After lunch, we very briefly popped in to the little herb garden at the back of the Rococo chocolate shop, before then moving on to the next on our list, Eaton Square. This is where, apparently, both Roger Moore and Sean Connery have houses (I like to imagine them sitting in the gardens enjoying a Dry Martini together) as well as Nigella Lawson and Charles Saatchi, and the Duke of Westminster himself (No. 100 is, perhaps unsurpisingly, probably the grandest of all the houses in Belgravia). Inside Eaton Square Gardens were really quite charming - they had an entertainingly belligerent Punch and Judy show on, and I believe earlier there had been a brass brand playing. There was the air of a village fete about it. Tom Tom, the superb local coffee shop, also had a stall there, and despite the warm whether we enjoyed an excellent coffee whilst strolling around enjoying the flora.
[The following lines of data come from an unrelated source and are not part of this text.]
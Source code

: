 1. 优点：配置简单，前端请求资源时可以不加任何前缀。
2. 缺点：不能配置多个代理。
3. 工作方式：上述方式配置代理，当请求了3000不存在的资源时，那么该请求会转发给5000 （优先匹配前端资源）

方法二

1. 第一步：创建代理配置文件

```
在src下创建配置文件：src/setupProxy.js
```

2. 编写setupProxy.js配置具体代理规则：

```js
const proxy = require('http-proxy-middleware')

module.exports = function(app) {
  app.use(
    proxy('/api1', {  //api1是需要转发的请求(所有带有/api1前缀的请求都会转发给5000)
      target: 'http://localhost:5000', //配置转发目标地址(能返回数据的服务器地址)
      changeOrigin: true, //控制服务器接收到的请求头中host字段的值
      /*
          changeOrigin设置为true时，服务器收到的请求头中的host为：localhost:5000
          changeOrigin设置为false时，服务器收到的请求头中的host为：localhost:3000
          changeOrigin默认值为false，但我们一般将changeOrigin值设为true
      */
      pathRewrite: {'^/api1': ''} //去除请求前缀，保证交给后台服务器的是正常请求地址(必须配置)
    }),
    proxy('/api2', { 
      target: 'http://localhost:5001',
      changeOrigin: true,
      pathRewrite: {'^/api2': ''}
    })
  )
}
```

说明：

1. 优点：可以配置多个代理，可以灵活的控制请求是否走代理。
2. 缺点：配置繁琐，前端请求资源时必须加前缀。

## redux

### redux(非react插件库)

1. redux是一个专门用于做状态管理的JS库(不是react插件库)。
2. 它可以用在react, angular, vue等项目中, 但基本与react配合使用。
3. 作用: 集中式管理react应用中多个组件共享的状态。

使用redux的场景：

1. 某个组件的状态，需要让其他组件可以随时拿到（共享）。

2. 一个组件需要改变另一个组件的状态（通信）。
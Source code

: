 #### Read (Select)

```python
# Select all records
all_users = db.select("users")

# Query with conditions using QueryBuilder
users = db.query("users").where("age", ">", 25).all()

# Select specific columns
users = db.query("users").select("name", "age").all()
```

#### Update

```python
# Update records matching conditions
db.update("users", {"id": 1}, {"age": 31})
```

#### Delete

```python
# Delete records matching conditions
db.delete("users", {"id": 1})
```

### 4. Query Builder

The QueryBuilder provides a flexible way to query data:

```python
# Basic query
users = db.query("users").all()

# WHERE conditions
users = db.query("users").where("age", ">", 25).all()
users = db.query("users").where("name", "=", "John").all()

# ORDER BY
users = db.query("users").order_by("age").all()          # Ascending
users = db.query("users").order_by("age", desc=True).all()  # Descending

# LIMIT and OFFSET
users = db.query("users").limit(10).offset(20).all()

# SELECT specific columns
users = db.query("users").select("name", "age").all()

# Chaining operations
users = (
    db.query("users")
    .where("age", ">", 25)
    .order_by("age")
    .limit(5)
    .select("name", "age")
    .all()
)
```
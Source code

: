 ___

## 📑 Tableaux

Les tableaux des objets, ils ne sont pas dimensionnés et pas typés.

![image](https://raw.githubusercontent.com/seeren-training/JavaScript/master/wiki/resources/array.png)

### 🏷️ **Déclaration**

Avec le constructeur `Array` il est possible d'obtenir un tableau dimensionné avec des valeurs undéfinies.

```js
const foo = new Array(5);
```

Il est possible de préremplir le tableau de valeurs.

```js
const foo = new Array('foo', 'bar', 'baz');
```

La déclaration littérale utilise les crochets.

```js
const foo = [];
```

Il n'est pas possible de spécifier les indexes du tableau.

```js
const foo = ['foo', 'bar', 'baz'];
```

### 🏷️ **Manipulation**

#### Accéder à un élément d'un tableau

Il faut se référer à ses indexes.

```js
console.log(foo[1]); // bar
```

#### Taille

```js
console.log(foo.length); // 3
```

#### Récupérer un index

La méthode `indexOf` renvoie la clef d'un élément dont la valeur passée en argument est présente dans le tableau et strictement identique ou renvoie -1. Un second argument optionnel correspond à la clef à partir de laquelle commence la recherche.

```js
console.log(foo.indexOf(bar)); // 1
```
Next up was Chester Square, where Margaret Thatcher lives, which was nonetheless very pleasant indeed, a somewhat more low key affair than Eaton Square, although apparently Chester Square is actually the more expensive of the two. In fact, this is the street that really ought to be where Mayfair is on the Monopoly board - it is officially the most expensive street in Britain - the average house costing 6.6 million. It's a wonderfully English thing that this, the pinnacle of the country's wealth, is such a demure and understated address, with delightful but tasteful gardens to match.

At this point we left Belgravia, and headed into Pimlico, where our next garden was Eccleston Square. Having thought we might be a bit underwhelmed in Pimlico after the grandeur of Belgravia, we were very pleasantly surprised with Eccleston Square, it has a wonderfully spacious feeling inside, and is clearly very well cared for by a gardener who I understand to be a bit of a local celebrity. It certainly trumped all the other gardens today in terms of the variety of flora with an impressive array of fragrances - a real assault to the senses.

After this we headed further South to Warwick Square, which, whilst it perhaps didn't have as much attention lavished on it as Eccleston Square, still had it's own charms, particularly the very nice vista to St. Gabriel's Church to the West.

We rounded off the day with Pimm's in the gardens of Dolphin Square, where the rosebeds were in full bloom, and was comfortably holding it's own amongst all the other splendid gardens we had seen today.



Comment 1

What an excellent day out! Loved it from afar!

The photo at 15:29:50 caught my eye for the chap on the right. He must have really been moving to need to lean over so far!!! (OK, I guess it's barrel distortion, but that's boring!! :-D)

Posted by Nigel at 2010/06/15 22:26:12.